RS: There was another passage I wanted to mention, where Callum is talking to Nora about people doing what they want to do. “You get to choose what you want to be. You don’t need skills you were born with or permission.”
It’s something really interesting to talk about with people who are following their dreams, following what you want to do. What was the fundamental thing that made you realize, “I’m going to do what I want to do.”
DS: I think it started with Guy in Your MFA the parody Twitter account — that I made it, and then I got a response from the outside world, and I got this feeling like oh, I did a thing, and people liked it, and then it got acknowledged in the world. And that sort of cause and effect motivated me to keep testing it. Like what if I tried to get an agent, what if I tried to write a book. And so I kept pushing it. I think you need that initial step — it’s really hard. I think that part of growing up and being successful is thinking, what’s stopping me, and what can I do to overcome it.
RS: And it goes back to the idea of not being there yet, what if you take away that veil and say “what if I just do it anyway.”
DS: Yeah, what if I just say I’m there? And something changes when you’re a writer, the day you say you’re a writer and just declare it to the world. I haven’t read The Secret, but that’s my version of The Secret right there — declare what you are and be it. There’s no one size fits all, everyone has something really incredibly personal holding them back from being the best they can be.
RS: The last line that stuck out to me is from the end, the letter from Nora’s grandfather, where he says “the world deserves to see how you see the world,” because that’s really what being an artist is about, putting your perspective of the world on whatever it be, the canvas, the page, the guitar.
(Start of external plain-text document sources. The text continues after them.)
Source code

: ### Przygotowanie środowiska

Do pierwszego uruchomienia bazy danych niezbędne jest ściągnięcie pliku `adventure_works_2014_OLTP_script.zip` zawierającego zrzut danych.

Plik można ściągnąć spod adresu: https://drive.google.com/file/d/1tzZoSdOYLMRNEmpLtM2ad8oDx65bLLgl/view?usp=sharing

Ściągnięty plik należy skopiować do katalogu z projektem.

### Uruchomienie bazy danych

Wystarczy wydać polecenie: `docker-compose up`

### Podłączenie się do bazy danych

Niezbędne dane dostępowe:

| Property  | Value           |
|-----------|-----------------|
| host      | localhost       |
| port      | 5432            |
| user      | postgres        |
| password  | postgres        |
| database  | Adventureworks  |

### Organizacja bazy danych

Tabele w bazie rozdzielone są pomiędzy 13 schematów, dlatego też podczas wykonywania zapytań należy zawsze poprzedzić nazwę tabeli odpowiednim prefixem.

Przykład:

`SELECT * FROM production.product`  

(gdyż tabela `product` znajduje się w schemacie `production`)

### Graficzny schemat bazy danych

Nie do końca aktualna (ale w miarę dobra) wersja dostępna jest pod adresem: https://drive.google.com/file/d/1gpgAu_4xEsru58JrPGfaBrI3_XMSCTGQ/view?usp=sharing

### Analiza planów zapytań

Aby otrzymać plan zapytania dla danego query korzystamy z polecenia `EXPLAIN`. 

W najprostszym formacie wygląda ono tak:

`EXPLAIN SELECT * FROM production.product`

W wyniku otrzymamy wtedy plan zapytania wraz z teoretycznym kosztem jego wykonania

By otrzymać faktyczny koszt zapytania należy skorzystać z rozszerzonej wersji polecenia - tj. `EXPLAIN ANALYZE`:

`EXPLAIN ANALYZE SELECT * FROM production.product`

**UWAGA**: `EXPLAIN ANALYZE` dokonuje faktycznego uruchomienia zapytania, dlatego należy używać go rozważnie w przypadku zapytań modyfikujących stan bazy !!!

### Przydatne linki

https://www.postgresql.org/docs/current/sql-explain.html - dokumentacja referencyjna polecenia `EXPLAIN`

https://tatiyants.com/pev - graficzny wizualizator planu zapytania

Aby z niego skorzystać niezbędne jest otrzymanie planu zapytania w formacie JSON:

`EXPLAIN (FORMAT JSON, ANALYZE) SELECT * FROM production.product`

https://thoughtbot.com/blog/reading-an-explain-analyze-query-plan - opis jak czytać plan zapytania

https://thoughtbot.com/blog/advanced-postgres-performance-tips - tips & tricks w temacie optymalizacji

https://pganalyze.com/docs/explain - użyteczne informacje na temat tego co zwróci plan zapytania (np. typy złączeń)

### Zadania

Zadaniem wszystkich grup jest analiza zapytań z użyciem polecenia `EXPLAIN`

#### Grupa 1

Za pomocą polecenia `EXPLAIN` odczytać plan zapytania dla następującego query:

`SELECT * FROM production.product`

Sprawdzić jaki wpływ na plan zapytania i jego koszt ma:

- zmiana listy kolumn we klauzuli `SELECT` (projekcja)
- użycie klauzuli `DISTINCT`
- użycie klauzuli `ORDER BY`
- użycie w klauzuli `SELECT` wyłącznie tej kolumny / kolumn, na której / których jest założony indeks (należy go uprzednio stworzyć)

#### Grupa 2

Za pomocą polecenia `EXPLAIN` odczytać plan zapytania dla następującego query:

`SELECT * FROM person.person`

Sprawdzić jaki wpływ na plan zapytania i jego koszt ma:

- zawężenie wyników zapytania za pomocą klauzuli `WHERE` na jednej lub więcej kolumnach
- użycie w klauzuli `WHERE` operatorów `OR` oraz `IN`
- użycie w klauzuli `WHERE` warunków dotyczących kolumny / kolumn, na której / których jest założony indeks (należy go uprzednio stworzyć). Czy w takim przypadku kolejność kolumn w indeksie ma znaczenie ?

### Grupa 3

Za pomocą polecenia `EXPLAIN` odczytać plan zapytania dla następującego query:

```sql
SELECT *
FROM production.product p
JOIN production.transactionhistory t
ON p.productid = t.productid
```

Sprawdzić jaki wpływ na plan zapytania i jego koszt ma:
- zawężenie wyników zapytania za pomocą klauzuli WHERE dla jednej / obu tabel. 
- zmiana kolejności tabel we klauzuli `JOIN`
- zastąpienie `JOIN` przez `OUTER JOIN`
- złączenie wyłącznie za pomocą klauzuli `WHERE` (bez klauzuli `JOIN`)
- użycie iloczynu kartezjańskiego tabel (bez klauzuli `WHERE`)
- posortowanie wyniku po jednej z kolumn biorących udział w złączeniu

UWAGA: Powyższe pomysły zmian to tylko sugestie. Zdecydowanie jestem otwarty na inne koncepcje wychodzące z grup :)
DS: Everyone’s experience is valid, and people should put it out there. I think that the internet is really great in that it lets people do that.
RS: Right, a canvas for everyone.
DS: I think as I was writing, I was saying, a story about a normal suburban girl is valid. It’s interesting. She doesn’t save the world, she’s not dying of a rare disease, she’s not the first person to walk on Mars, she’s just a normal girl in high school, going to college, trying to figure out what she wants to do. And I want to say to the girls out there who are like that, your story is valid. You are enough, you’re interesting, no one sees the world the way you do.